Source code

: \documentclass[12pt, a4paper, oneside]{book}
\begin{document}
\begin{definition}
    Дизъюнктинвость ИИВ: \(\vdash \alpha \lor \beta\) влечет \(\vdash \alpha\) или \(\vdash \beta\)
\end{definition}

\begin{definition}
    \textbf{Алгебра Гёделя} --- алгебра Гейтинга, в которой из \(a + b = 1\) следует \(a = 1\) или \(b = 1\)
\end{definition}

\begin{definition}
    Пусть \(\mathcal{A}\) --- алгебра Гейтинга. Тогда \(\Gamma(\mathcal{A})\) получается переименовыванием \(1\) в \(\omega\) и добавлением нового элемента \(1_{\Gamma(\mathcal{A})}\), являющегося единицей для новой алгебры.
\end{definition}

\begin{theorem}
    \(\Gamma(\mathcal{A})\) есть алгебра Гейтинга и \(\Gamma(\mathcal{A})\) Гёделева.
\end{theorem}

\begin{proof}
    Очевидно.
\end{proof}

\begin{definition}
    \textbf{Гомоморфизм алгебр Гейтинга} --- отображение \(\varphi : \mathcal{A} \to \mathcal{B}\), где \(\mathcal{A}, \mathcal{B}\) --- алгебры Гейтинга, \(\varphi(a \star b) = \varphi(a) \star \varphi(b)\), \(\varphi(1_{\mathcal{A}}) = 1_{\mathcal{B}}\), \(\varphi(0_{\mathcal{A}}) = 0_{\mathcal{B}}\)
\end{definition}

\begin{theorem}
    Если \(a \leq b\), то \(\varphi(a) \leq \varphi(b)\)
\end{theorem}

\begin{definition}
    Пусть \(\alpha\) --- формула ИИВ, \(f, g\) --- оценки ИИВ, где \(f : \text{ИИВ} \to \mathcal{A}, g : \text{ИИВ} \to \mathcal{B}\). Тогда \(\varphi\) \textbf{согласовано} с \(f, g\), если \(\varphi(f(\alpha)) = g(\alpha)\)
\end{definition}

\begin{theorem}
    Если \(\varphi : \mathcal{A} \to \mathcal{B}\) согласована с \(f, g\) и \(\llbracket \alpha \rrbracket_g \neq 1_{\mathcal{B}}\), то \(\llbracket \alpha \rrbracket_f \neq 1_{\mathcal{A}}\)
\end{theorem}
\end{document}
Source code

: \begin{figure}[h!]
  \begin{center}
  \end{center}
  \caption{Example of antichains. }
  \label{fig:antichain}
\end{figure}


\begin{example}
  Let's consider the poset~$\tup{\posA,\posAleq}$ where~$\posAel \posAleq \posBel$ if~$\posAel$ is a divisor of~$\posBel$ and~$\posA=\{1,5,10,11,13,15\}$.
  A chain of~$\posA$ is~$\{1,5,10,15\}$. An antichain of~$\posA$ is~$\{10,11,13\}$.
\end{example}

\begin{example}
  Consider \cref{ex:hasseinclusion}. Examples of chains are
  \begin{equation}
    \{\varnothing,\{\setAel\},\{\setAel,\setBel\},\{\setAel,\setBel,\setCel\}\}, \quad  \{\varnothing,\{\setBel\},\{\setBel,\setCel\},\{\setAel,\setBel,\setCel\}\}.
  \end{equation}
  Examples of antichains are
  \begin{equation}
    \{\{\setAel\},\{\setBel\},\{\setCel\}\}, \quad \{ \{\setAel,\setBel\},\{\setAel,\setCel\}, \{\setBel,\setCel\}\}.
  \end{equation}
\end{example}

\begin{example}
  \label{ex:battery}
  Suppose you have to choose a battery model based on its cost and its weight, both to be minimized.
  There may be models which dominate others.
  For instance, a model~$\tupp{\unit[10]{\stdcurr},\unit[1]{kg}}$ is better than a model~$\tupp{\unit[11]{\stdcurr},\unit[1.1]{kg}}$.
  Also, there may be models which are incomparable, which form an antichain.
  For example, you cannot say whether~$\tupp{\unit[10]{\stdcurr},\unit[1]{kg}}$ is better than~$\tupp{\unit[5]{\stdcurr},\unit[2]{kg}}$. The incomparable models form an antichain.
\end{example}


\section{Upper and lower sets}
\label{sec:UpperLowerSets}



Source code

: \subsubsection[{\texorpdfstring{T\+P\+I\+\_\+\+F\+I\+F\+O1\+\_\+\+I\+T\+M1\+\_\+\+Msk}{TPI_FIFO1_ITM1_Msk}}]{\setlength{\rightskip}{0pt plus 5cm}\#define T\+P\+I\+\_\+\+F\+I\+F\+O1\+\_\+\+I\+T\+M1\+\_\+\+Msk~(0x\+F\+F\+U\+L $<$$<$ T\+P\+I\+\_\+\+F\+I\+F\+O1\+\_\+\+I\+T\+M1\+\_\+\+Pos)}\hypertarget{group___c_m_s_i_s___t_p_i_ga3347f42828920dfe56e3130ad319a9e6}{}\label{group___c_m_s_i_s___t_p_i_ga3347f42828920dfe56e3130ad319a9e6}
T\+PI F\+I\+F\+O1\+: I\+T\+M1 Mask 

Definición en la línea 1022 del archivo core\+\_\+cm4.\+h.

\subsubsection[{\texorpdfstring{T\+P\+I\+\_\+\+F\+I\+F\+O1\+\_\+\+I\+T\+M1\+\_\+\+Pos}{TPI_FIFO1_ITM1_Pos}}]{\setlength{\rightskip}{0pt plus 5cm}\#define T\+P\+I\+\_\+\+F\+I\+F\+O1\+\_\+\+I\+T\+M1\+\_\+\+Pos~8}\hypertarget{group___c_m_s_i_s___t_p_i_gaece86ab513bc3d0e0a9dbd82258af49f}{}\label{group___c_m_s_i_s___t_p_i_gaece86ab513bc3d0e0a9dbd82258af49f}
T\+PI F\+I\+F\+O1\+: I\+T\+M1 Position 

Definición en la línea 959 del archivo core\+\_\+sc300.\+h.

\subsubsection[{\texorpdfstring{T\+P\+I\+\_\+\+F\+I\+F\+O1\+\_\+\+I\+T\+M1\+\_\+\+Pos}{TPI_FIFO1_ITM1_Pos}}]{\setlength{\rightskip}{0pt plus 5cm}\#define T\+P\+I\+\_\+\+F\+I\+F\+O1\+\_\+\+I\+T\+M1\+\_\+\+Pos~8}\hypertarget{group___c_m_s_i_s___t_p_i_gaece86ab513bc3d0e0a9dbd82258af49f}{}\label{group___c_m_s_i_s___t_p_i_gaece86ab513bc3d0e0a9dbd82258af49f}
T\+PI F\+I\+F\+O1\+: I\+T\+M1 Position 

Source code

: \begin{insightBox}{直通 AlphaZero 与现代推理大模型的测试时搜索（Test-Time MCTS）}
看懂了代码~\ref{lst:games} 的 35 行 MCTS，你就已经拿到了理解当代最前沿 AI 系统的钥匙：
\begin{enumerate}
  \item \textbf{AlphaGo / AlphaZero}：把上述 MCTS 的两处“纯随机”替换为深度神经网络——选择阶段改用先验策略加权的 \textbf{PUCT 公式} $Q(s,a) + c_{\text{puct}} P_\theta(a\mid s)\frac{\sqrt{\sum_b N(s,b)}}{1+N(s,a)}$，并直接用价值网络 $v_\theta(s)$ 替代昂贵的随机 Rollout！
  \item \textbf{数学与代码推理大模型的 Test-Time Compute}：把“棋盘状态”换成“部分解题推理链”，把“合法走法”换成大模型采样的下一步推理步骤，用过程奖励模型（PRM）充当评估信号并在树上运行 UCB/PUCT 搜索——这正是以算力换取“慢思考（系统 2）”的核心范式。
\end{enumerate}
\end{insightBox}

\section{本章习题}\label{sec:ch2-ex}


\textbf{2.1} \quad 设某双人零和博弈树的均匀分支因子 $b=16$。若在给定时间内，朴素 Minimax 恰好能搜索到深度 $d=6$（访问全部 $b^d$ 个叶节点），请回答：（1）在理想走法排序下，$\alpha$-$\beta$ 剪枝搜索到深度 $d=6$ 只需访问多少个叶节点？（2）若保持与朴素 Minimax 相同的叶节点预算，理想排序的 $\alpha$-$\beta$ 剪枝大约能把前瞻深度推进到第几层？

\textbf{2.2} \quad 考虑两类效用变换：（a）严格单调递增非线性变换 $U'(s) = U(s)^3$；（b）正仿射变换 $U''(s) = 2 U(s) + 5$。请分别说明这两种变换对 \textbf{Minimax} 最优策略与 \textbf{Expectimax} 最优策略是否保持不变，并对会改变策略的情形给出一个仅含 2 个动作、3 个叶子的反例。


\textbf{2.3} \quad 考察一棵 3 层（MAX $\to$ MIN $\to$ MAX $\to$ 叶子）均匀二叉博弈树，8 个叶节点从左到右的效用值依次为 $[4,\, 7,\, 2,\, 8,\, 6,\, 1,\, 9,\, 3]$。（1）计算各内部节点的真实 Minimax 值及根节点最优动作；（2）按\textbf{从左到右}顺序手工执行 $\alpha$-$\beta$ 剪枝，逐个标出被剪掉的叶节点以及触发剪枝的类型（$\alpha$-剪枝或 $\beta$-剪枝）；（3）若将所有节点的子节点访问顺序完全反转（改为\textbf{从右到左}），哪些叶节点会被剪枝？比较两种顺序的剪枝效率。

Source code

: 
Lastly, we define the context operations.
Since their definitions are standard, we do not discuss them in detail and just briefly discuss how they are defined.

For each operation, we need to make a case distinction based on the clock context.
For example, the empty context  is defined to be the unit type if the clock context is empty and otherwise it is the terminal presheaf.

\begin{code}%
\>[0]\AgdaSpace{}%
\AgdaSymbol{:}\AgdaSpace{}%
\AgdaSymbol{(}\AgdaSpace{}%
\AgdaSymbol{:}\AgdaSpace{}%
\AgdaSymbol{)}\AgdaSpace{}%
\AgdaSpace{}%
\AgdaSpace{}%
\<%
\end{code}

_ _ _ _ _

→ **Exercise directions**
Where a line in the material above holds "beta", copy that line.

→ **Response to this task**
    Дизъюнктинвость ИИВ: \(\vdash \alpha \lor \beta\) влечет \(\vdash \alpha\) или \(\vdash \beta\)
\textbf{2.1} \quad 设某双人零和博弈树的均匀分支因子 $b=16$。若在给定时间内，朴素 Minimax 恰好能搜索到深度 $d=6$（访问全部 $b^d$ 个叶节点），请回答：（1）在理想走法排序下，$\alpha$-$\beta$ 剪枝搜索到深度 $d=6$ 只需访问多少个叶节点？（2）若保持与朴素 Minimax 相同的叶节点预算，理想排序的 $\alpha$-$\beta$ 剪枝大约能把前瞻深度推进到第几层？
\textbf{2.3} \quad 考察一棵 3 层（MAX $\to$ MIN $\to$ MAX $\to$ 叶子）均匀二叉博弈树，8 个叶节点从左到右的效用值依次为 $[4,\, 7,\, 2,\, 8,\, 6,\, 1,\, 9,\, 3]$。（1）计算各内部节点的真实 Minimax 值及根节点最优动作；（2）按\textbf{从左到右}顺序手工执行 $\alpha$-$\beta$ 剪枝，逐个标出被剪掉的叶节点以及触发剪枝的类型（$\alpha$-剪枝或 $\beta$-剪枝）；（3）若将所有节点的子节点访问顺序完全反转（改为\textbf{从右到左}），哪些叶节点会被剪枝？比较两种顺序的剪枝效率。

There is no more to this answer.